Idoia Telleria Maritxalar

Cuando era pequeña, solía ir al estudio de mi padre, coger el álbum rojo y dorado de mis padres, sentarme en la butaca granate y pasar horas viendo las fotos de la familia. Fotos de mis abuelos, su familia, mis padres cuando eran pequeños, sus hermanos, primos… El olor de las fotografías antiguas me embriagaba e intentaba vivir y pensar en las vidas que habían tenido. Me inventaba historias e intentaba revivir a través de ellas su vida, las bodas, las vacaciones… Me encantaba hacerlo una y otra vez.

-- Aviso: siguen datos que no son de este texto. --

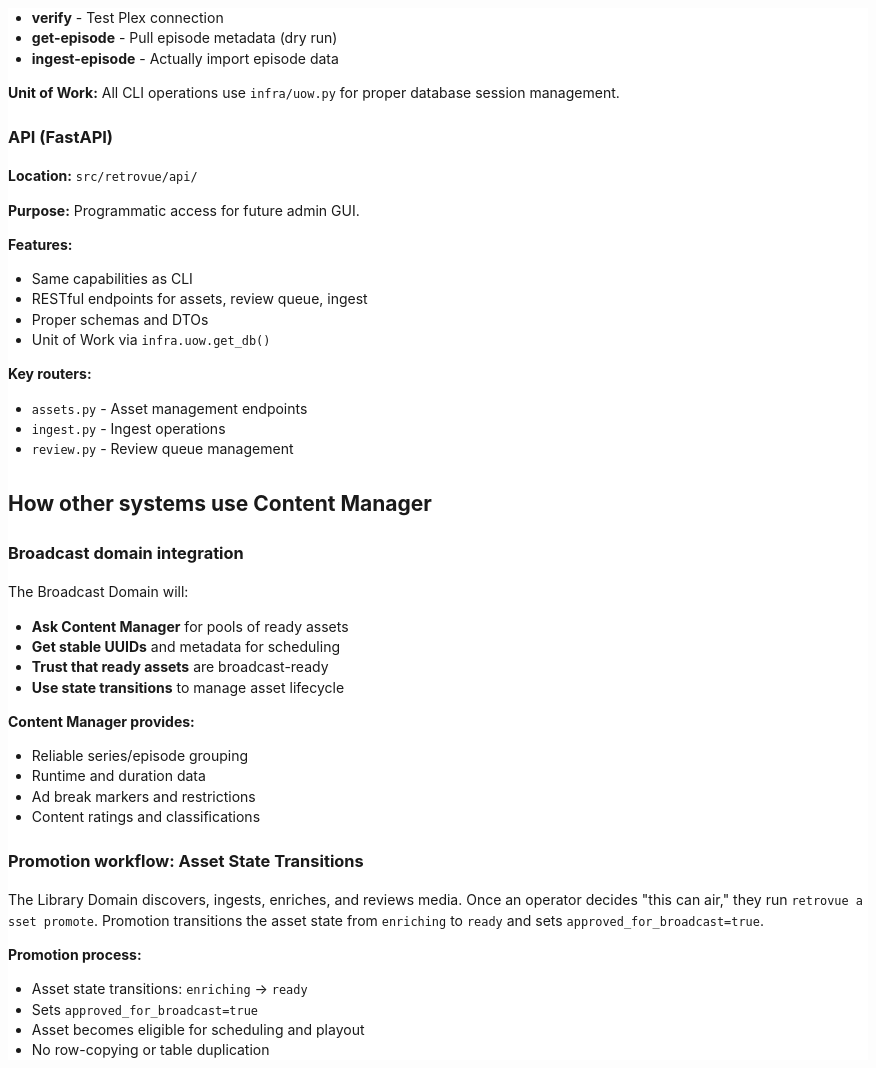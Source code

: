 - **verify** - Test Plex connection
- **get-episode** - Pull episode metadata (dry run)
- **ingest-episode** - Actually import episode data

**Unit of Work:** All CLI operations use `infra/uow.py` for proper database session management.

### API (FastAPI)

**Location:** `src/retrovue/api/`

**Purpose:** Programmatic access for future admin GUI.

**Features:**

- Same capabilities as CLI
- RESTful endpoints for assets, review queue, ingest
- Proper schemas and DTOs
- Unit of Work via `infra.uow.get_db()`

**Key routers:**

- `assets.py` - Asset management endpoints
- `ingest.py` - Ingest operations
- `review.py` - Review queue management

## How other systems use Content Manager

### Broadcast domain integration

The Broadcast Domain will:

- **Ask Content Manager** for pools of ready assets
- **Get stable UUIDs** and metadata for scheduling
- **Trust that ready assets** are broadcast-ready
- **Use state transitions** to manage asset lifecycle

**Content Manager provides:**

- Reliable series/episode grouping
- Runtime and duration data
- Ad break markers and restrictions
- Content ratings and classifications

### Promotion workflow: Asset State Transitions

The Library Domain discovers, ingests, enriches, and reviews media. Once an operator decides "this can air," they run `retrovue asset promote`. Promotion transitions the asset state from `enriching` to `ready` and sets `approved_for_broadcast=true`.

**Promotion process:**

- Asset state transitions: `enriching` → `ready`
- Sets `approved_for_broadcast=true`
- Asset becomes eligible for scheduling and playout
- No row-copying or table duplication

Es una obsesión que me ha llevado hasta hacer la foto de familia de estudio con mis padres, hermana, sobrina e hijos. De ahí es donde me viene la pasión y las ganas de contar las historias de las personas que retrato. Quiero que mis fotografías cuenten historias, hablen por sí solas para que el que las vea vuelva a vivir esa sensación y esa vivencia.

El momento revelador fue cuando dejé de hacer simples fotos para crear recuerdos, buenos momentos, saber esperar a captar el momento, la mejor sonrisa. Porque me di cuenta que los míos también empezaron a ser, el mejor momento, la mejor sonrisa, la lágrima inesperada… que desprendía detrás de la cámara.